Errores frecuentes que pueden arruinar una buena preparación
El primer error consiste en elegir el aparato antes de revisar las tuberías. Cada fabricante establece límites de longitud, desnivel, diámetro y potencia. Una conexión aparentemente correcta puede quedarse corta para el modelo elegido o exigir modificaciones.
También es habitual instalar la unidad exterior en un lugar sin suficiente ventilación. El equipo necesita expulsar el calor; si queda encerrado en una galería estrecha o demasiado cerca de un obstáculo, aumentarán el consumo y el desgaste. Además, hay que respetar las normas de la comunidad y las ordenanzas municipales cuando la unidad sea visible desde el exterior.
- Tapar los tubos sin fotografiarlos, lo que dificulta localizar recorridos y conexiones.
- Confundir un simple tubo de desagüe con una instalación completa.
- Usar conductos sin aislamiento térmico suficiente.
- Colocar rejillas donde el aire incida directamente sobre camas o escritorios.
- Dejar el retorno demasiado pequeño o sin acceso para su limpieza.
- Conectar el aire a un enchufe cualquiera sin revisar la protección eléctrica.
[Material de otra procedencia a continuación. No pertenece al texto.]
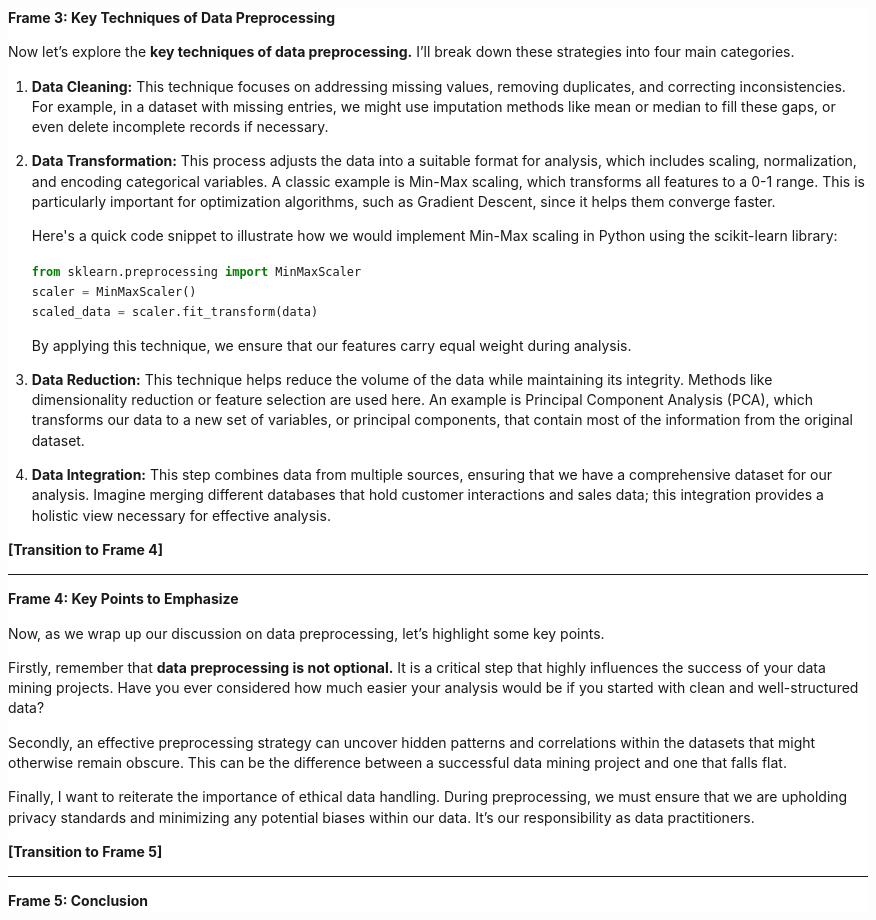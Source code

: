 
**Frame 3: Key Techniques of Data Preprocessing**

Now let’s explore the **key techniques of data preprocessing.** I’ll break down these strategies into four main categories.

1. **Data Cleaning:** This technique focuses on addressing missing values, removing duplicates, and correcting inconsistencies. For example, in a dataset with missing entries, we might use imputation methods like mean or median to fill these gaps, or even delete incomplete records if necessary. 

2. **Data Transformation:** This process adjusts the data into a suitable format for analysis, which includes scaling, normalization, and encoding categorical variables. A classic example is Min-Max scaling, which transforms all features to a 0-1 range. This is particularly important for optimization algorithms, such as Gradient Descent, since it helps them converge faster.

    Here's a quick code snippet to illustrate how we would implement Min-Max scaling in Python using the scikit-learn library:
    ```python
    from sklearn.preprocessing import MinMaxScaler
    scaler = MinMaxScaler()
    scaled_data = scaler.fit_transform(data)
    ```
   By applying this technique, we ensure that our features carry equal weight during analysis.

3. **Data Reduction:** This technique helps reduce the volume of the data while maintaining its integrity. Methods like dimensionality reduction or feature selection are used here. An example is Principal Component Analysis (PCA), which transforms our data to a new set of variables, or principal components, that contain most of the information from the original dataset.

4. **Data Integration:** This step combines data from multiple sources, ensuring that we have a comprehensive dataset for our analysis. Imagine merging different databases that hold customer interactions and sales data; this integration provides a holistic view necessary for effective analysis.

**[Transition to Frame 4]**

---

**Frame 4: Key Points to Emphasize**

Now, as we wrap up our discussion on data preprocessing, let’s highlight some key points. 

Firstly, remember that **data preprocessing is not optional.** It is a critical step that highly influences the success of your data mining projects. Have you ever considered how much easier your analysis would be if you started with clean and well-structured data?

Secondly, an effective preprocessing strategy can uncover hidden patterns and correlations within the datasets that might otherwise remain obscure. This can be the difference between a successful data mining project and one that falls flat.

Finally, I want to reiterate the importance of ethical data handling. During preprocessing, we must ensure that we are upholding privacy standards and minimizing any potential biases within our data. It’s our responsibility as data practitioners.

**[Transition to Frame 5]**

---

**Frame 5: Conclusion**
- Suponer que todos los equipos funcionan con las mismas tuberías.
Otro fallo que veo con frecuencia es climatizar toda la casa con un único termostato y esperar que cada habitación alcance la misma temperatura. Si las necesidades son distintas, conviene valorar compuertas motorizadas o control por zonas. Es una inversión adicional, pero evita gastar energía enfriando espacios vacíos.
Cuándo merece la pena hacerla aunque no compres el equipo todavía
Durante una reforma, preparar las conexiones suele ser una decisión sensata incluso si el aire acondicionado no se instala de inmediato. El coste marginal de colocar tubos y desagües con las paredes abiertas suele ser mucho menor que levantar después un techo terminado.
Yo lo recomendaría especialmente en viviendas nuevas, áticos calurosos y habitaciones orientadas al oeste. También puede ser útil en un piso de alquiler para estudiantes si se quiere mantener la estética y dejar abierta la posibilidad de instalar un equipo más adelante, siempre que el propietario y la comunidad lo autoricen.
No la haría de forma automática en una vivienda pequeña, bien ventilada y con poco uso durante el verano. Una preparación incompleta o mal dimensionada no aporta demasiado valor y puede convertirse en un coste oculto. Primero conviene decidir qué estancias se quieren climatizar, cuándo se usarán y dónde puede colocarse la unidad exterior.
La decisión correcta empieza antes de cerrar el falso techo
Una buena preinstalación no es solo dejar tubos escondidos. Es una red documentada, accesible y compatible con el equipo previsto, con desagüe funcional, aislamiento correcto, alimentación segura y espacio suficiente para mantener las máquinas.
Antes de firmar un presupuesto, pediría tres cosas por escrito: el alcance exacto de los trabajos, las pruebas incluidas y los extras con su precio. Con esa información resulta mucho más fácil comparar ofertas y evitar que una vivienda aparentemente preparada termine necesitando otra obra completa.